---------- RECORDS FOR THE TASK ----------
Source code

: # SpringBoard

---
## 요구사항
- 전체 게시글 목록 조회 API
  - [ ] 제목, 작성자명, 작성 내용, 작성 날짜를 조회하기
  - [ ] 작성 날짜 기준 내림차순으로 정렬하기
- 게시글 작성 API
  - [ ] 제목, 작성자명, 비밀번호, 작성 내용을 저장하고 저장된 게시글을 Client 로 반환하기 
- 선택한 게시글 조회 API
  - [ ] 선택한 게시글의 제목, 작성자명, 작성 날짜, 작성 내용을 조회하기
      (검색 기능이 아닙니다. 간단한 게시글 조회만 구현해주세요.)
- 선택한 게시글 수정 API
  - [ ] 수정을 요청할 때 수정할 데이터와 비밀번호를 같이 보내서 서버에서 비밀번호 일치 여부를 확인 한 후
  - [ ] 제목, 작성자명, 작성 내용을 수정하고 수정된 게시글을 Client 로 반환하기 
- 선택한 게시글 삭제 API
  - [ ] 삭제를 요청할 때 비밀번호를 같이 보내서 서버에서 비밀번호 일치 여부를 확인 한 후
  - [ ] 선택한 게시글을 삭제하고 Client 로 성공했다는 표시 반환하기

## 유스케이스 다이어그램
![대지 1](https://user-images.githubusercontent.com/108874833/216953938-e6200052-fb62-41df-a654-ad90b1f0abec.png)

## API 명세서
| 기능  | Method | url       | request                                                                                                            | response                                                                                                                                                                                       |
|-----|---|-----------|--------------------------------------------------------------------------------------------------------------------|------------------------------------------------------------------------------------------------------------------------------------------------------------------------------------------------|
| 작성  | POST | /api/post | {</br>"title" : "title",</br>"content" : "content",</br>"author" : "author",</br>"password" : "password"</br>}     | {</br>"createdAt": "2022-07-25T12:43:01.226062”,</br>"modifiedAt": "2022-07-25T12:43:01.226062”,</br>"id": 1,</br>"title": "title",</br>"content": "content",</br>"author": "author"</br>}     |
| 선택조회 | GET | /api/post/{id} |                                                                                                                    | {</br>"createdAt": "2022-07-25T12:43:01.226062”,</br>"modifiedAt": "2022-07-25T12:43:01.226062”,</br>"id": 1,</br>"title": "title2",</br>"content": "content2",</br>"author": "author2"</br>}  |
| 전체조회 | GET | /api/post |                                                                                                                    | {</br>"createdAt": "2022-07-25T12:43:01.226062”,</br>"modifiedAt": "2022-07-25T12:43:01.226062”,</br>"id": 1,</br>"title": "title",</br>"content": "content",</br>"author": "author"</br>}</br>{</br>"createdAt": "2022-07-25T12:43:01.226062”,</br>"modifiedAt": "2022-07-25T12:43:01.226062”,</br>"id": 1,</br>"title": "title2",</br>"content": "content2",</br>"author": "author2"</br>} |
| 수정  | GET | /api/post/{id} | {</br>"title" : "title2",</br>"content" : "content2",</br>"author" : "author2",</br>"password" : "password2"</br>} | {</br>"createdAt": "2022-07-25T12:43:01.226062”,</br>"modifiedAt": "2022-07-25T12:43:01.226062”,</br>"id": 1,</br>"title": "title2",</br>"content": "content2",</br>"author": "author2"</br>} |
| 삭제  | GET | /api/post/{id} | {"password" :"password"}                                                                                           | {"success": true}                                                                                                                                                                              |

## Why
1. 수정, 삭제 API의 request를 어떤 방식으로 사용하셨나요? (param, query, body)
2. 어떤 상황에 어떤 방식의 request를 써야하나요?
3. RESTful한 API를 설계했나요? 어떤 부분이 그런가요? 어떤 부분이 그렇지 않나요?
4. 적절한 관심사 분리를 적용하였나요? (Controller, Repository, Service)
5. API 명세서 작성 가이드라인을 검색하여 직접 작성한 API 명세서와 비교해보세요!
----------
### YOUR OBJECTIVE
Above are the records; set each one down word for word.

### WRITTEN ANSWER
Source code

: # SpringBoard

---
## 요구사항
- 전체 게시글 목록 조회 API
  - [ ] 제목, 작성자명, 작성 내용, 작성 날짜를 조회하기
  - [ ] 작성 날짜 기준 내림차순으로 정렬하기
- 게시글 작성 API
  - [ ] 제목, 작성자명, 비밀번호, 작성 내용을 저장하고 저장된 게시글을 Client 로 반환하기 
- 선택한 게시글 조회 API
  - [ ] 선택한 게시글의 제목, 작성자명, 작성 날짜, 작성 내용을 조회하기
      (검색 기능이 아닙니다. 간단한 게시글 조회만 구현해주세요.)
- 선택한 게시글 수정 API
  - [ ] 수정을 요청할 때 수정할 데이터와 비밀번호를 같이 보내서 서버에서 비밀번호 일치 여부를 확인 한 후
  - [ ] 제목, 작성자명, 작성 내용을 수정하고 수정된 게시글을 Client 로 반환하기 
- 선택한 게시글 삭제 API
  - [ ] 삭제를 요청할 때 비밀번호를 같이 보내서 서버에서 비밀번호 일치 여부를 확인 한 후
  - [ ] 선택한 게시글을 삭제하고 Client 로 성공했다는 표시 반환하기

## 유스케이스 다이어그램
![대지 1](https://user-images.githubusercontent.com/108874833/216953938-e6200052-fb62-41df-a654-ad90b1f0abec.png)

## API 명세서
| 기능  | Method | url       | request                                                                                                            | response                                                                                                                                                                                       |
|-----|---|-----------|--------------------------------------------------------------------------------------------------------------------|------------------------------------------------------------------------------------------------------------------------------------------------------------------------------------------------|
| 작성  | POST | /api/post | {</br>"title" : "title",</br>"content" : "content",</br>"author" : "author",</br>"password" : "password"</br>}     | {</br>"createdAt": "2022-07-25T12:43:01.226062”,</br>"modifiedAt": "2022-07-25T12:43:01.226062”,</br>"id": 1,</br>"title": "title",</br>"content": "content",</br>"author": "author"</br>}     |
| 선택조회 | GET | /api/post/{id} |                                                                                                                    | {</br>"createdAt": "2022-07-25T12:43:01.226062”,</br>"modifiedAt": "2022-07-25T12:43:01.226062”,</br>"id": 1,</br>"title": "title2",</br>"content": "content2",</br>"author": "author2"</br>}  |
| 전체조회 | GET | /api/post |                                                                                                                    | {</br>"createdAt": "2022-07-25T12:43:01.226062”,</br>"modifiedAt": "2022-07-25T12:43:01.226062”,</br>"id": 1,</br>"title": "title",</br>"content": "content",</br>"author": "author"</br>}</br>{</br>"createdAt": "2022-07-25T12:43:01.226062”,</br>"modifiedAt": "2022-07-25T12:43:01.226062”,</br>"id": 1,</br>"title": "title2",</br>"content": "content2",</br>"author": "author2"</br>} |
| 수정  | GET | /api/post/{id} | {</br>"title" : "title2",</br>"content" : "content2",</br>"author" : "author2",</br>"password" : "password2"</br>} | {</br>"createdAt": "2022-07-25T12:43:01.226062”,</br>"modifiedAt": "2022-07-25T12:43:01.226062”,</br>"id": 1,</br>"title": "title2",</br>"content": "content2",</br>"author": "author2"</br>} |
| 삭제  | GET | /api/post/{id} | {"password" :"password"}                                                                                           | {"success": true}                                                                                                                                                                              |

## Why
1. 수정, 삭제 API의 request를 어떤 방식으로 사용하셨나요? (param, query, body)
2. 어떤 상황에 어떤 방식의 request를 써야하나요?
3. RESTful한 API를 설계했나요? 어떤 부분이 그런가요? 어떤 부분이 그렇지 않나요?
4. 적절한 관심사 분리를 적용하였나요? (Controller, Repository, Service)
5. API 명세서 작성 가이드라인을 검색하여 직접 작성한 API 명세서와 비교해보세요!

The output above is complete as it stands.